--- Available records ---
[Start of Attachment]

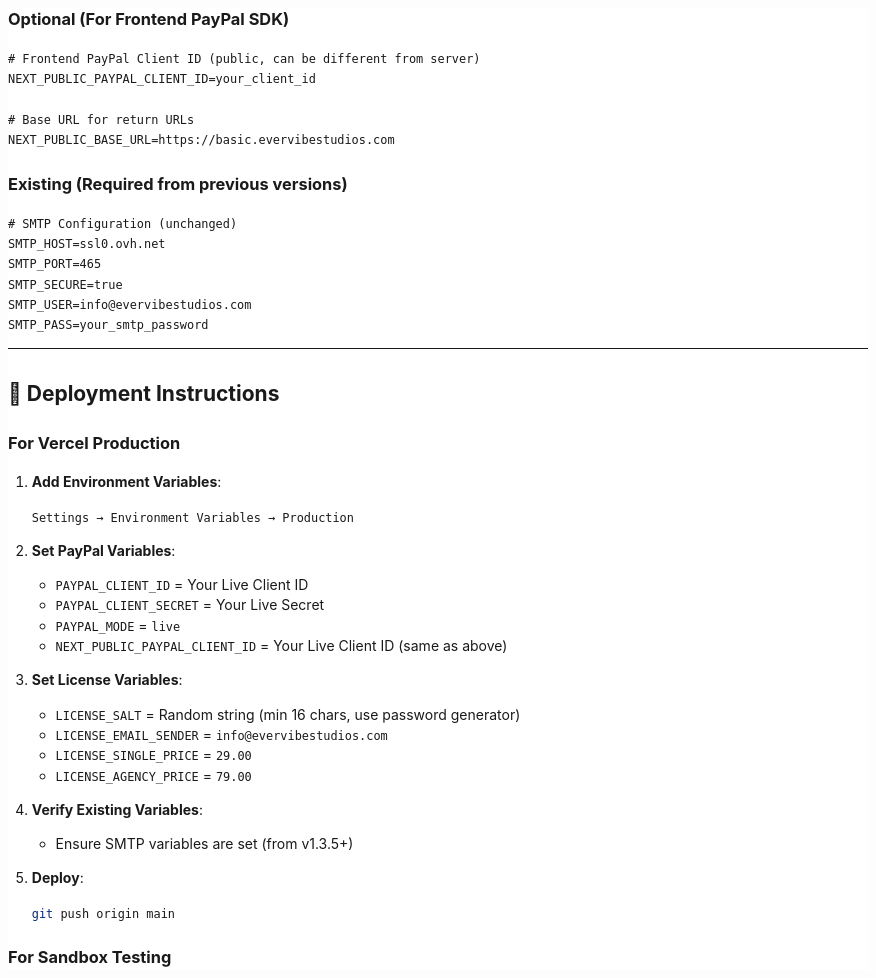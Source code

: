 ### Optional (For Frontend PayPal SDK)

```env
# Frontend PayPal Client ID (public, can be different from server)
NEXT_PUBLIC_PAYPAL_CLIENT_ID=your_client_id

# Base URL for return URLs
NEXT_PUBLIC_BASE_URL=https://basic.evervibestudios.com
```

### Existing (Required from previous versions)

```env
# SMTP Configuration (unchanged)
SMTP_HOST=ssl0.ovh.net
SMTP_PORT=465
SMTP_SECURE=true
SMTP_USER=info@evervibestudios.com
SMTP_PASS=your_smtp_password
```

---

## 🚀 Deployment Instructions

### For Vercel Production

1. **Add Environment Variables**:
   ```
   Settings → Environment Variables → Production
   ```
   
2. **Set PayPal Variables**:
   - `PAYPAL_CLIENT_ID` = Your Live Client ID
   - `PAYPAL_CLIENT_SECRET` = Your Live Secret
   - `PAYPAL_MODE` = `live`
   - `NEXT_PUBLIC_PAYPAL_CLIENT_ID` = Your Live Client ID (same as above)

3. **Set License Variables**:
   - `LICENSE_SALT` = Random string (min 16 chars, use password generator)
   - `LICENSE_EMAIL_SENDER` = `info@evervibestudios.com`
   - `LICENSE_SINGLE_PRICE` = `29.00`
   - `LICENSE_AGENCY_PRICE` = `79.00`

4. **Verify Existing Variables**:
   - Ensure SMTP variables are set (from v1.3.5+)

5. **Deploy**:
   ```bash
   git push origin main
   ```

### For Sandbox Testing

[End of Attachment]

--- Work instructions ---
Exactly the lines from the top of the listing through the line with "3. **Set License", and no pictures, should be printed.

--- Task output ---
Source code

: ### Optional (For Frontend PayPal SDK)

```env
# Frontend PayPal Client ID (public, can be different from server)
NEXT_PUBLIC_PAYPAL_CLIENT_ID=your_client_id

# Base URL for return URLs
NEXT_PUBLIC_BASE_URL=https://basic.evervibestudios.com
```

### Existing (Required from previous versions)

```env
# SMTP Configuration (unchanged)
SMTP_HOST=ssl0.ovh.net
SMTP_PORT=465
SMTP_SECURE=true
SMTP_USER=info@evervibestudios.com
SMTP_PASS=your_smtp_password
```

---

## 🚀 Deployment Instructions

### For Vercel Production

1. **Add Environment Variables**:
   ```
   Settings → Environment Variables → Production
   ```
   
2. **Set PayPal Variables**:
   - `PAYPAL_CLIENT_ID` = Your Live Client ID
   - `PAYPAL_CLIENT_SECRET` = Your Live Secret
   - `PAYPAL_MODE` = `live`
   - `NEXT_PUBLIC_PAYPAL_CLIENT_ID` = Your Live Client ID (same as above)

3. **Set License Variables**:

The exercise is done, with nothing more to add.